What is being asked:
Each line from the one containing "### Changed" through the end of the data below is to be output verbatim, with no lines added or left out.
[Exercise data — start]
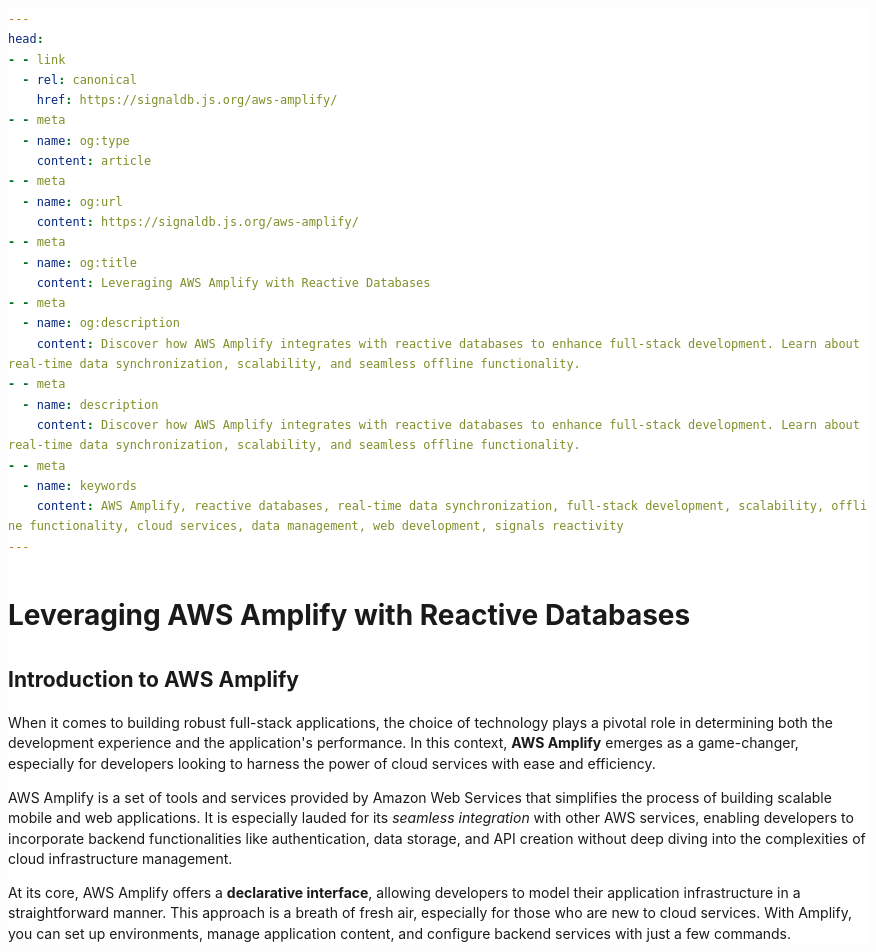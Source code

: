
 ```yaml
---
head:
- - link
  - rel: canonical
    href: https://signaldb.js.org/aws-amplify/
- - meta
  - name: og:type
    content: article
- - meta
  - name: og:url
    content: https://signaldb.js.org/aws-amplify/
- - meta
  - name: og:title
    content: Leveraging AWS Amplify with Reactive Databases
- - meta
  - name: og:description
    content: Discover how AWS Amplify integrates with reactive databases to enhance full-stack development. Learn about real-time data synchronization, scalability, and seamless offline functionality.
- - meta
  - name: description
    content: Discover how AWS Amplify integrates with reactive databases to enhance full-stack development. Learn about real-time data synchronization, scalability, and seamless offline functionality.
- - meta
  - name: keywords
    content: AWS Amplify, reactive databases, real-time data synchronization, full-stack development, scalability, offline functionality, cloud services, data management, web development, signals reactivity
---
```

# Leveraging AWS Amplify with Reactive Databases

## Introduction to AWS Amplify

When it comes to building robust full-stack applications, the choice of technology plays a pivotal role in determining both the development experience and the application's performance. In this context, **AWS Amplify** emerges as a game-changer, especially for developers looking to harness the power of cloud services with ease and efficiency.

AWS Amplify is a set of tools and services provided by Amazon Web Services that simplifies the process of building scalable mobile and web applications. It is especially lauded for its _seamless integration_ with other AWS services, enabling developers to incorporate backend functionalities like authentication, data storage, and API creation without deep diving into the complexities of cloud infrastructure management.

At its core, AWS Amplify offers a **declarative interface**, allowing developers to model their application infrastructure in a straightforward manner. This approach is a breath of fresh air, especially for those who are new to cloud services. With Amplify, you can set up environments, manage application content, and configure backend services with just a few commands.

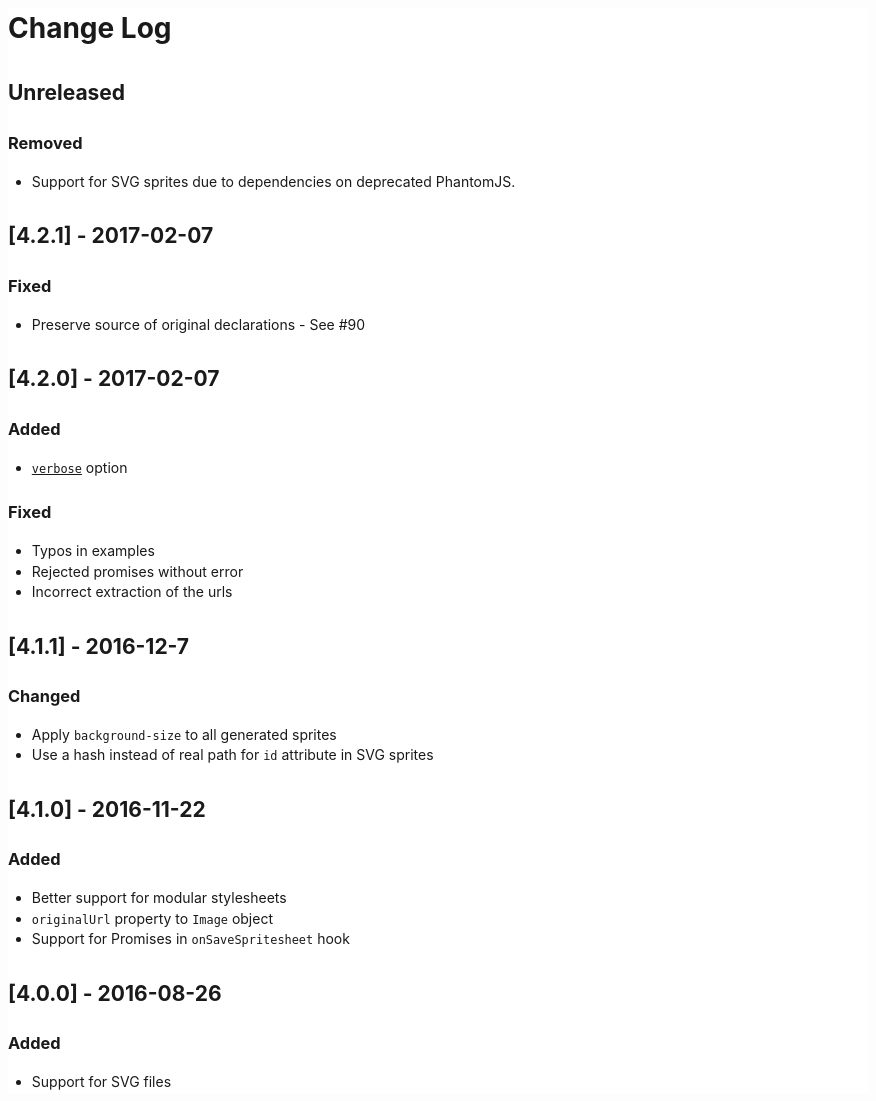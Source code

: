 # Change Log

## Unreleased

### Removed

-   Support for SVG sprites due to dependencies on deprecated PhantomJS.

## [4.2.1] - 2017-02-07

### Fixed

-   Preserve source of original declarations - See #90

## [4.2.0] - 2017-02-07

### Added

-   [`verbose`](https://github.com/2createStudio/postcss-sprites#verbose) option

### Fixed

-   Typos in examples
-   Rejected promises without error
-   Incorrect extraction of the urls

## [4.1.1] - 2016-12-7

### Changed

-   Apply `background-size` to all generated sprites
-   Use a hash instead of real path for `id` attribute in SVG sprites

## [4.1.0] - 2016-11-22

### Added

-   Better support for modular stylesheets
-   `originalUrl` property to `Image` object
-   Support for Promises in `onSaveSpritesheet` hook

## [4.0.0] - 2016-08-26

### Added

-   Support for SVG files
[Exercise data — finish]
Exercise response:
### Changed

-   Apply `background-size` to all generated sprites
-   Use a hash instead of real path for `id` attribute in SVG sprites

## [4.1.0] - 2016-11-22

### Added

-   Better support for modular stylesheets
-   `originalUrl` property to `Image` object
-   Support for Promises in `onSaveSpritesheet` hook

## [4.0.0] - 2016-08-26

### Added

-   Support for SVG files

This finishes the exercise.